Connect devices securely to AWS VPC without using public Internet


EMnify is a cellular cloud provider and the mobile network and management platform resides on AWS. Based on this, EMnify already secures the data path up to AWS and customers with application servers on AWS can have a secure connection to their device by directly peering their VPCs with the one from EMnify. 

How the integration looks like

 

AWS Page Elements-11-1

Prerequisites

The setup of CloudConnect with the Transit Gateway attachment requires: 

    • device with an active EMnify SIM
    • the device sends data to application in VPC/EC2 instance (e.g. Python, Node.js, Java application / MQTT broker) 
    • in the EMnify Portal, the service profile of the device has a local breakout configured to have the same region as the application server (can be configured during setup steps below)

Benefits

  • devices and the application infrastructure reside within the same private network
  • remotely access devices from AWS infrastructure via telnet / SSH
  • device data does not traverse public internet
  • VPC / EC2 instances do not need public IP
  • fully scalable and managed AWS service

Remarks:

The secure connection is associated with a specific VPC - for example when hosting an own MQTT server or utilzing a VM for remote access. When only ASW IoT is intended to be used - a seperate guide is provided in the AWS IoT Core setup page.

Configuration Steps

The following steps illustrate how to create an attachment using CloudConnect to peer with your VPC:

  1. In the EMnify platform, navigate to the tech settings page. In the CloudConnect panel, click + Create:
  2. Select Transit Gateway as the attachment type:
  3. Enter the destination account details and private CIDRs addresses. The CIDRs should be existing VPC or subnet IPV4 address ranges with a prefix between /32 and /22. If the IP address range is already taken you will be prompted to select a new one:
  4. An optional step presents the option to modify existing service profiles so that they use the CloudConnect attachment for their breakout connectivity:
  5. In the AWS console, accept the pending resource share in Resource Share Manager:

6. In the VPC dashboard, navigate to Transit Gateways in the menu item and select Transit Gateways Attachments (ensuring you are in the correct region as specified in the previous steps). Create a Transit Gateway Attachment and attach the VPC where the Application Servers are located to the shared Transit Gateway. During the process, the Transit Gateway can be configured to attach to one or multiple subnets of the VPC.

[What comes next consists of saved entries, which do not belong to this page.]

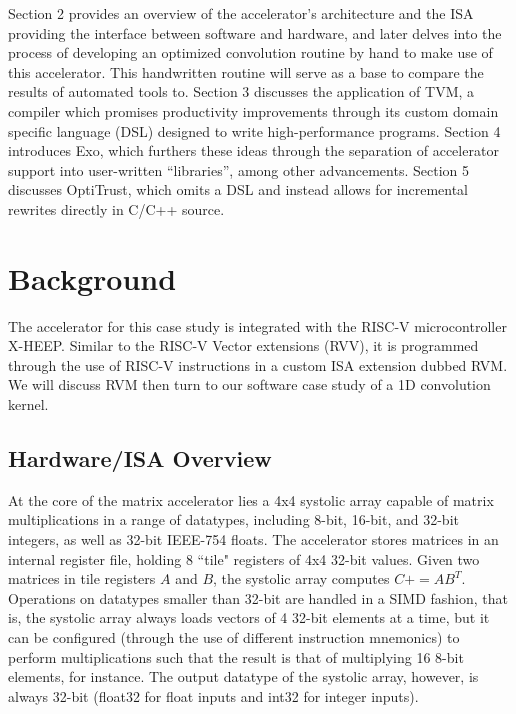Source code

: \documentclass[acmsmall, nonacm=true]{acmart}
\newcommand{\pluseq}{\mathrel{{+}{=}}}
\begin{document}
Section 2 provides an overview of the accelerator's architecture and the ISA providing the interface between software and hardware, and later delves into the process of developing an optimized convolution routine by hand to make use of this accelerator. This handwritten routine will serve as a base to compare the results of automated tools to. Section 3 discusses the application of TVM, a compiler which promises productivity improvements through its custom domain specific language (DSL) designed to write high-performance programs. Section 4 introduces Exo, which furthers these ideas through the separation of accelerator support into user-written ``libraries'', among other advancements. Section 5 discusses OptiTrust, which omits a DSL and instead allows for incremental rewrites directly in C/C++ source.  

\section{Background}

The accelerator for this case study is integrated with the RISC-V microcontroller X-HEEP\cite{x_heep}. Similar to the RISC-V Vector extensions (RVV), it is programmed through the use of RISC-V instructions in a custom ISA extension dubbed RVM. We will discuss RVM then turn to our software case study of a 1D convolution kernel.

\subsection{Hardware/ISA Overview}

At the core of the matrix accelerator lies a 4x4 systolic array capable of matrix multiplications in a range of datatypes, including 8-bit, 16-bit, and 32-bit integers, as well as 32-bit IEEE-754 floats. The accelerator stores matrices in an internal register file, holding 8 ``tile" registers of 4x4 32-bit values. Given two matrices in tile registers $A$ and $B$, the systolic array computes $C \pluseq AB^T$. Operations on datatypes smaller than 32-bit are handled in a SIMD fashion, that is, the systolic array always loads vectors of 4 32-bit elements at a time, but it can be configured (through the use of different instruction mnemonics) to perform multiplications such that the result is that of multiplying 16 8-bit elements, for instance. The output datatype of the systolic array, however, is always 32-bit (float32 for float inputs and int32 for integer inputs).
\end{document}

7. The final steps for setup is to configure the VPC Routing Table and the Security Group to allow routing data through the transit gateway.
In the VPC dashboard, navigate to Route Tables and edit the routes that are used by your application server. Click Add Route and add a shared address space like 100.64.0.0/16 and select the newly-created Transit Gateway as the target.

Tip: an explanation of these route tables and how they should be configured can be found in the AWS documentation for Route Tables.

8. Existing security groups need to be updated or you may create a new security which allow traffic from the transit gateway. A good security practice would be to limit the inbound and outbound rules of the security groups to only the ports and protocols that your application is using. Exactly which ports and protocols will depend on the use case and the type of application you are running in your VPC.

Verifying the attachment

If everything is correctly configured, the CloudConnect panel in the EMnify portal will show Active attachments.

Some basic connectivity checks can be performed using the ping network utility. The static private IP address of a device Endpoint is visible within the EMnify portal, so given an example IP address of 1.2.3.4 and that the Endpoint is showing online (has an active PDP context), the following check can be performed:

  • A response is expected from an EC2 instance within your VPC toward the EMnify device IP:
    PING 1.2.3.4
    PING 1.2.3.4: 56 data bytes
    64 bytes from 1.2.3.4: icmp_seq=0 ttl=56 time=16.225 ms
    ...

    Troubleshooting

    For in-depth details and troubleshooting tips for AWS CloudConnect attachments, see the EMnify Knowledgebase article on CloudConnect via AWS Transit Gateway.